> [WORK INSTRUCTIONS]
Would you copy all lines in the data that contain the word "Generator"?

> [EXERCISE MATERIAL]
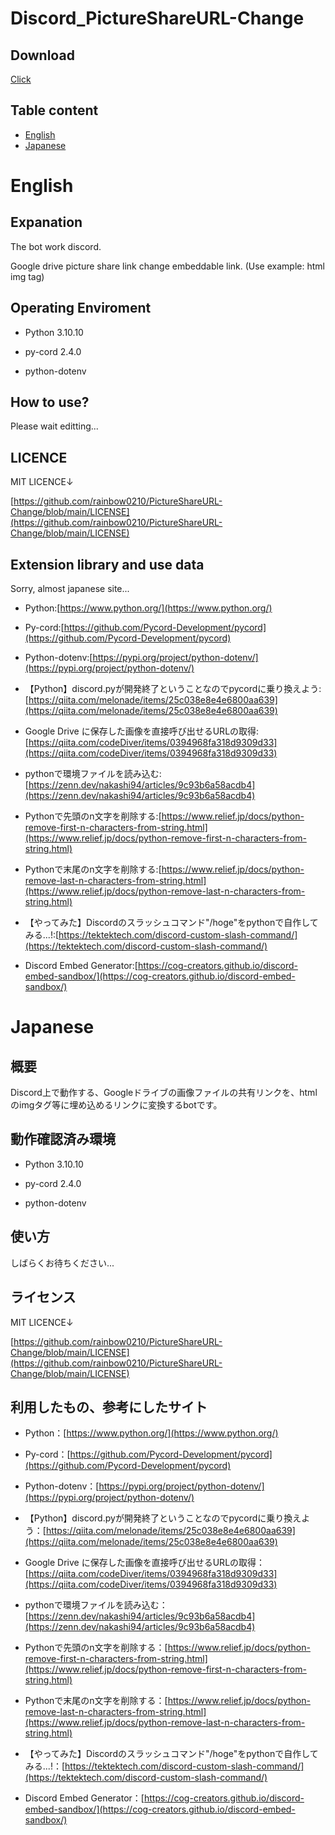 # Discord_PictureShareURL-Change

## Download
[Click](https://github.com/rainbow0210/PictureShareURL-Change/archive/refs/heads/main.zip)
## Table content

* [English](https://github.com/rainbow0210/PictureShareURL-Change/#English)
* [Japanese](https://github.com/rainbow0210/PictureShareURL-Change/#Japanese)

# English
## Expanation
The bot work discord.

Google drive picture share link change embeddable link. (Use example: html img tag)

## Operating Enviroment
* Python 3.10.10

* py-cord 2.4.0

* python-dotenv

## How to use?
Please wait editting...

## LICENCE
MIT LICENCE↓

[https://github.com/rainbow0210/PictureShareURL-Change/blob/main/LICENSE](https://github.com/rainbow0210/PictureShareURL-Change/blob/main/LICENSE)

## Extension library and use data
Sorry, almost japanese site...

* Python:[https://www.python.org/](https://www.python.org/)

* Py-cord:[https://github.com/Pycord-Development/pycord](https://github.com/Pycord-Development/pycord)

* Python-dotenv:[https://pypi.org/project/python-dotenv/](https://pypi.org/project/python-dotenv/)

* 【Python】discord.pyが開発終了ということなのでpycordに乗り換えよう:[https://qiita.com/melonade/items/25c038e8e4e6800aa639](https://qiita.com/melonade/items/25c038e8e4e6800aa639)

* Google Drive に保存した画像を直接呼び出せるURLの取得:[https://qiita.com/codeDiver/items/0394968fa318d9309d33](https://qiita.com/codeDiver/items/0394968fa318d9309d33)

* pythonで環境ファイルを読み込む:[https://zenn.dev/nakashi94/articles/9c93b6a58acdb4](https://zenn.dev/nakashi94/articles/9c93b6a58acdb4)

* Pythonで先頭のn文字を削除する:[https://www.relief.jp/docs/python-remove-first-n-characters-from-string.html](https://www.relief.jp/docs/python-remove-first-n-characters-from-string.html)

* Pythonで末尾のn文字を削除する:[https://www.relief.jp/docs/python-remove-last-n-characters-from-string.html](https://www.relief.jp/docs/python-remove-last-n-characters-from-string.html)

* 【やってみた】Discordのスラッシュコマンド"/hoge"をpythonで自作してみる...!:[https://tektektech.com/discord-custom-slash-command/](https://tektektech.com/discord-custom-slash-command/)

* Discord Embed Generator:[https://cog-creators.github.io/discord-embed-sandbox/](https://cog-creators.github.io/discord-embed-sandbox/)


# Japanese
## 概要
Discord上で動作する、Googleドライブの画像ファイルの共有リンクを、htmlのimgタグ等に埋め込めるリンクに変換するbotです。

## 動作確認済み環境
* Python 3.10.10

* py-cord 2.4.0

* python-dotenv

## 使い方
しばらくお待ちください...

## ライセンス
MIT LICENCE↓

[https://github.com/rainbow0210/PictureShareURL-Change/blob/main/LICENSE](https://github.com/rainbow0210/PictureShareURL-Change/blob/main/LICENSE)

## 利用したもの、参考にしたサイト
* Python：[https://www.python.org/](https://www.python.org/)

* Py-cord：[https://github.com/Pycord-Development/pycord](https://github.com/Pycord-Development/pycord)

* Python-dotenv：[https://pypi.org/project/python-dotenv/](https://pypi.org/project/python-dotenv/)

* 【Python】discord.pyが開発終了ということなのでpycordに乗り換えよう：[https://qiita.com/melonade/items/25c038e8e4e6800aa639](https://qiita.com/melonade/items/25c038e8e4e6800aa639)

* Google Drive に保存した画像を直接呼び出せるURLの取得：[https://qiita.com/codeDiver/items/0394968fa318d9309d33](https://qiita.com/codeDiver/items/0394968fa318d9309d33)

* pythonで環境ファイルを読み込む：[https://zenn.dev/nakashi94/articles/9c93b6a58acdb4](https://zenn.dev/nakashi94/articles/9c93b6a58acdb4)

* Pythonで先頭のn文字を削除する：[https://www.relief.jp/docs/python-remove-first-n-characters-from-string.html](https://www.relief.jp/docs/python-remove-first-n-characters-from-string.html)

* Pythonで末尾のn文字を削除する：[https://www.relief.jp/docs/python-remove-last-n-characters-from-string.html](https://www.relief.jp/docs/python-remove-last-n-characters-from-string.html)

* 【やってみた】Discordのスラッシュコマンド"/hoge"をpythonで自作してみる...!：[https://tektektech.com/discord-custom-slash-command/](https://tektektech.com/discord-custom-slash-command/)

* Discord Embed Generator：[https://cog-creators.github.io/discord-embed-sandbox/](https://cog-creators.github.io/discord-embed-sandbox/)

> [RESULT]
* Discord Embed Generator:[https://cog-creators.github.io/discord-embed-sandbox/](https://cog-creators.github.io/discord-embed-sandbox/)
* Discord Embed Generator：[https://cog-creators.github.io/discord-embed-sandbox/](https://cog-creators.github.io/discord-embed-sandbox/)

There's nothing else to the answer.